The inconsistency exists because this behaviour is not handled systematically, but it’s part of each application’s own implementation. Welcome to Linux.
I’m not arguing against this change in general. It just seems odd to me to change the default setting when GNOME’s own compositor (Mutter) still hardcodes the protocol to be active, ignoring that very setting.
I made my point. Didn’t really expected GNOME devs to listen as in years they didn’t.
If you(devs) were reading wouldn’t bash me for speaking out of my own experince while others keep doing the same thing.
As far as I can see everything said and mentioned here was and is with respect to everyone.
Not sure why Mr. Petridis in his MR calls middle-mouse paste-primary “an X11ism” and says “Goodbye X11”.
Using mouse button 2 as “paste-primary” is a long-standing convention adopted by almost every nix GUI application, and every widget toolkit in history. Since it’s a policy selected by the application (including widget toolkits), it’s not enough to change the default for GTK+ applications if GNOME wants to have behavior that is consistent between all apps.
I would find it more problematic if I log into the GNOME shell only to find that middle-click paste works in some apps but not in others.
So my question for Mr. Petridis is: is the intended behavior, to have middle-click disabled only for GTK+ applications, other applications (for example, any Xlib or Xaw app) retain their behavior? Because this is what this MR seems to do, and my 2c is that I wouldn’t appreciate inconsistent behavior between applications on my desktop.
And I hope it’s obvious that “when using GNOME you should not use any Xaw or Motif or … (the list is long)” is a pretty radical stance for a desktop environment to take.
While this feature has nothing to do with X11 and Xorg itself, its often associated with it cause of the existence of the multiple clipboards. The functionality has always been implemented client side on the applications and as such there is little that can be done.
I hope you are at least aware that the convention we’re discussing here predates Linux and has nothing directly to do with Linux.
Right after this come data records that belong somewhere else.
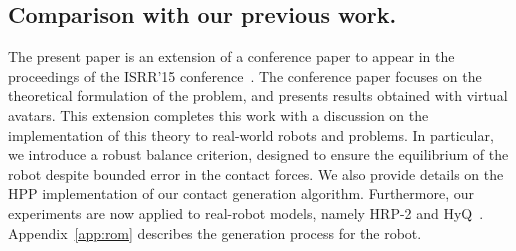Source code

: \subsection*{Comparison with our previous work.}
The present paper is an extension of a conference paper to appear in the proceedings of the ISRR'15 conference~\citep{tonneauisrr15}.
The conference paper focuses on the theoretical formulation of the problem, and presents results obtained with virtual avatars.
This extension completes this work with a discussion on the implementation of this theory to real-world robots and problems.
In particular, we introduce a robust balance criterion, designed to ensure the equilibrium of the robot despite bounded error in the contact forces. We also provide details on the HPP implementation
of our contact generation algorithm. Furthermore, our experiments are now applied to real-robot models, namely HRP-2 and HyQ~\citep{semini11hyqdesignjsce}. Appendix~\ref{app:rom} describes the generation process
for the robot.
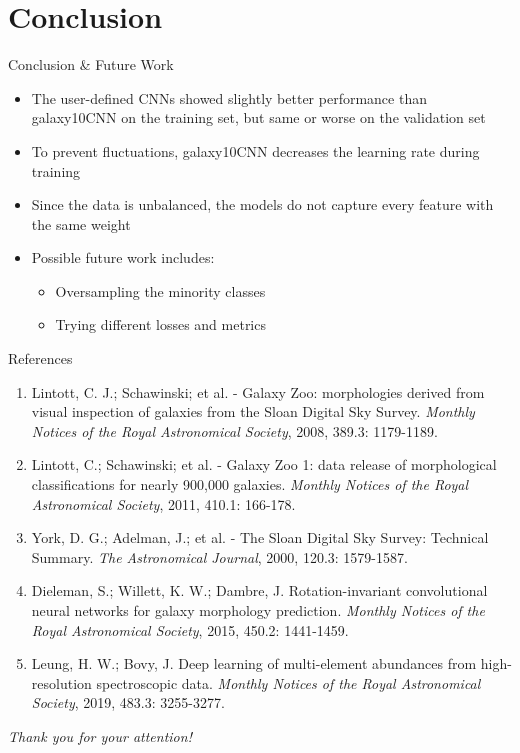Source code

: \documentclass{beamer}
\begin{document}
\section{Conclusion}
\begin{frame}{Conclusion \& Future Work}
    \begin{itemize}
    \setlength\itemsep{1em}
        \item The user-defined CNNs showed slightly better performance than galaxy10CNN on the training set, 
            but same or worse on the validation set
        \item To prevent fluctuations, galaxy10CNN decreases the learning rate during training
        \item Since the data is unbalanced, the models do not capture every feature with the same weight
        \item Possible future work includes:
            \begin{itemize}
                \item Oversampling the minority classes
                \item Trying different losses and metrics
            \end{itemize}
    \end{itemize}
\end{frame}

\begin{frame}[allowframebreaks]{References}
\footnotesize
\begin{enumerate}
\item Lintott, C. J.; Schawinski; et al. - Galaxy Zoo: morphologies derived from visual inspection of galaxies from the Sloan Digital Sky Survey. \textit{Monthly Notices of the Royal Astronomical Society}, 2008, 389.3: 1179-1189.

\item Lintott, C.; Schawinski; et al. - Galaxy Zoo 1: data release of morphological classifications for nearly 900,000 galaxies. \textit{Monthly Notices of the Royal Astronomical Society}, 2011, 410.1: 166-178.

\item York, D. G.; Adelman, J.; et al. - The Sloan Digital Sky Survey: Technical Summary. \textit{The Astronomical Journal}, 2000, 120.3: 1579-1587.

\item Dieleman, S.; Willett, K. W.; Dambre, J. Rotation-invariant convolutional neural networks for galaxy morphology prediction. \textit{Monthly Notices of the Royal Astronomical Society}, 2015, 450.2: 1441-1459.

\item Leung, H. W.; Bovy, J. Deep learning of multi-element abundances from high-resolution spectroscopic data. \textit{Monthly Notices of the Royal Astronomical Society}, 2019, 483.3: 3255-3277.
\end{enumerate}
\end{frame}

\begin{frame}
    \centering \Huge
    \emph{Thank you for your attention!} \\
    \vspace{1cm}
\end{frame}
\end{document}
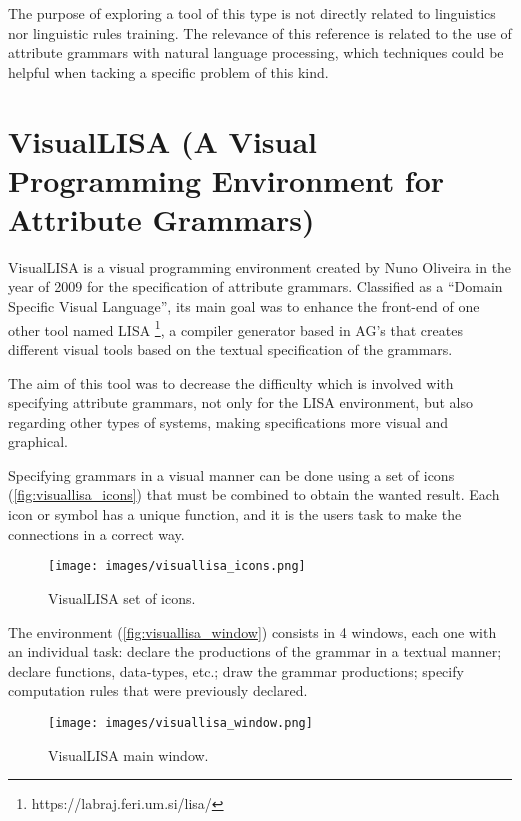 The purpose of exploring a tool of this type is not directly related to linguistics nor linguistic rules training.
The relevance of this reference is related to the use of attribute grammars with natural language processing, which techniques could be helpful when tacking a specific problem of this kind.


\section{VisualLISA (A Visual Programming Environment for Attribute Grammars)}
VisualLISA is a visual programming environment created by Nuno Oliveira in the year of 2009 \cite{oliveira_2009} for the specification of attribute grammars. 
Classified as a ``Domain Specific  Visual Language'', its main goal was to enhance the front-end of one other tool named LISA \footnote{https://labraj.feri.um.si/lisa/}, 
a compiler generator based in AG's that creates different visual tools based on the textual specification of the grammars.
    
The aim of this tool was to decrease the difficulty which is involved with specifying attribute grammars, not only for the LISA environment, but also regarding other types of systems, 
making specifications more visual and graphical.
    
Specifying grammars in a visual manner can be done using a set of icons (\autoref{fig:visuallisa_icons}) that must be combined to obtain the wanted result. 
Each icon or symbol has a unique function, and it is the users task to make the connections in a correct way.
    
\begin{figure}[h]
    \centering
    \texttt{[image: images/visuallisa\_icons.png]}
    \caption{VisualLISA set of icons.}
    \label{fig:visuallisa_icons}
\end{figure}

\newpage
The environment (\autoref{fig:visuallisa_window}) consists in 4 windows, each one with an individual task: 
declare the productions of the grammar in a textual manner; 
declare functions, data-types, etc.; 
draw the grammar productions; 
specify computation rules that were previously declared.
    
\begin{figure}[h]
    \centering
    \texttt{[image: images/visuallisa\_window.png]}
    \caption{VisualLISA main window.}
    \label{fig:visuallisa_window}
\end{figure}
    
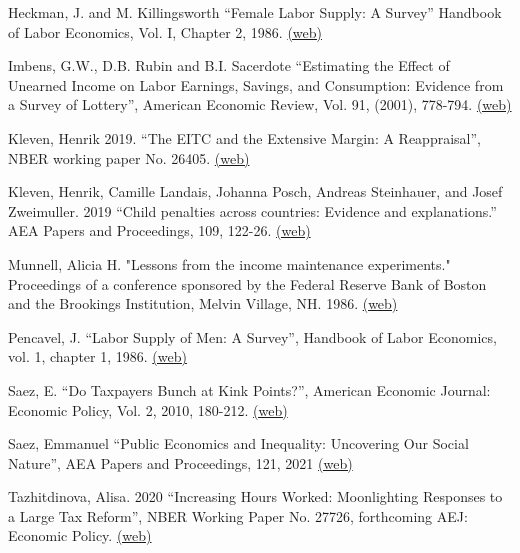 \documentclass[landscape]{slides}
\begin{document}
\begin{slide}
{Heckman, J. and M. Killingsworth ``Female Labor Supply: A Survey'' Handbook of Labor Economics, Vol. I, Chapter 2, 1986. \href{http://elsa.berkeley.edu/~saez/course/Heckman and Killingsworth_Handbook.pdf} {(web)}

Imbens, G.W., D.B. Rubin and B.I. Sacerdote ``Estimating the Effect of Unearned Income on Labor Earnings, Savings, and Consumption: Evidence from a Survey of Lottery'', American Economic Review, Vol. 91, (2001), 778-794. \href{http://links.jstor.org/stable/pdfplus/2677812.pdf} {(web)}

Kleven, Henrik 2019. ``The EITC and the Extensive Margin: A Reappraisal'', NBER working
paper No. 26405.
\href{http://www.nber.org/papers/w26405.pdf} {(web)} 

Kleven, Henrik, Camille Landais, Johanna Posch, Andreas Steinhauer, and Josef Zweimuller. 2019 ``Child penalties across countries: Evidence and explanations.'' AEA Papers and Proceedings, 109, 122-26. 
\href{https://pubs.aeaweb.org/doi/pdfplus/10.1257/pandp.20191078} {(web)}



Munnell, Alicia H. "Lessons from the income maintenance experiments." Proceedings of a conference sponsored by the Federal Reserve Bank of Boston and the Brookings Institution, Melvin Village, NH. 1986. \href{http://elsa.berkeley.edu/~saez/course/Munnell(1986)book.pdf} {(web)}

Pencavel, J. ``Labor Supply of Men: A Survey'', Handbook of Labor Economics, 	vol. 1, chapter 1, 1986. \href{http://elsa.berkeley.edu/~saez/course/Pencavel_Handbook.pdf} {(web)}

Saez, E. ``Do Taxpayers Bunch at Kink Points?'', American Economic Journal: Economic Policy, Vol. 2, 2010, 180-212. \href{http://elsa.berkeley.edu/~saez/course/Saez_AEJ(2010).pdf} {(web)}

Saez, Emmanuel  ``Public Economics and Inequality: Uncovering Our Social Nature'', AEA Papers and Proceedings, 121, 2021
\href{https://eml.berkeley.edu/~saez/saez-AEAlecture.pdf} {(web)} 

Tazhitdinova, Alisa. 2020 ``Increasing Hours Worked: Moonlighting Responses to a Large Tax Reform'',
NBER Working Paper No. 27726, forthcoming AEJ: Economic Policy. \href{http://www.nber.org/papers/w27726.pdf} {(web)}

}
\end{slide}
\end{document}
Linux users expect “middle-click copies PRIMARY selection” to work in all apps. Saying “Welcome to Linux” doesn’t explain why breaking that convention is acceptable.
The inconsistency exists because this behaviour is not handled systematically, but it’s part of each application’s own implementation.
@ebassi Saying that “inconsistency exists” is patently false. As @jreiml clearly pointed out, the inconsistency does not exist today – all apps behave consistently, and the primary-paste behavior has been carefully kept consistent by generations of developers, apps and widget toolkits. It’s a de facto standard. Your proposed change wouldcreate an inconsistency by breaking this convention.
It is probably safe to say that newcomers to Linux/Gnome will have several things they will have to learn to use it effectively; middle-click paste would just be one of those things. They don’t even have to use it. If they don’t know about it, then it is really a discovery issue in Gnome.
Sadly, I suspect that no amount of debating will change anyone’s mind. If there is data supporting the change beyond “it is bad design,” which is subjective, then share it. Otherwise, this is just another step backwards for power users with the justification that Windows users can’t learn new things.
Except vast majority of linux users were once using Windows, and everyone started out somewhere, i do not appreciate your words here. Also, i guess im not a power user anymore
Besides, middle click paste is an easter egg, and every other desktop is handling the situation the same as GNOME. It’s just not something thats easy to explain (because giving pop-up about how it works isnt great).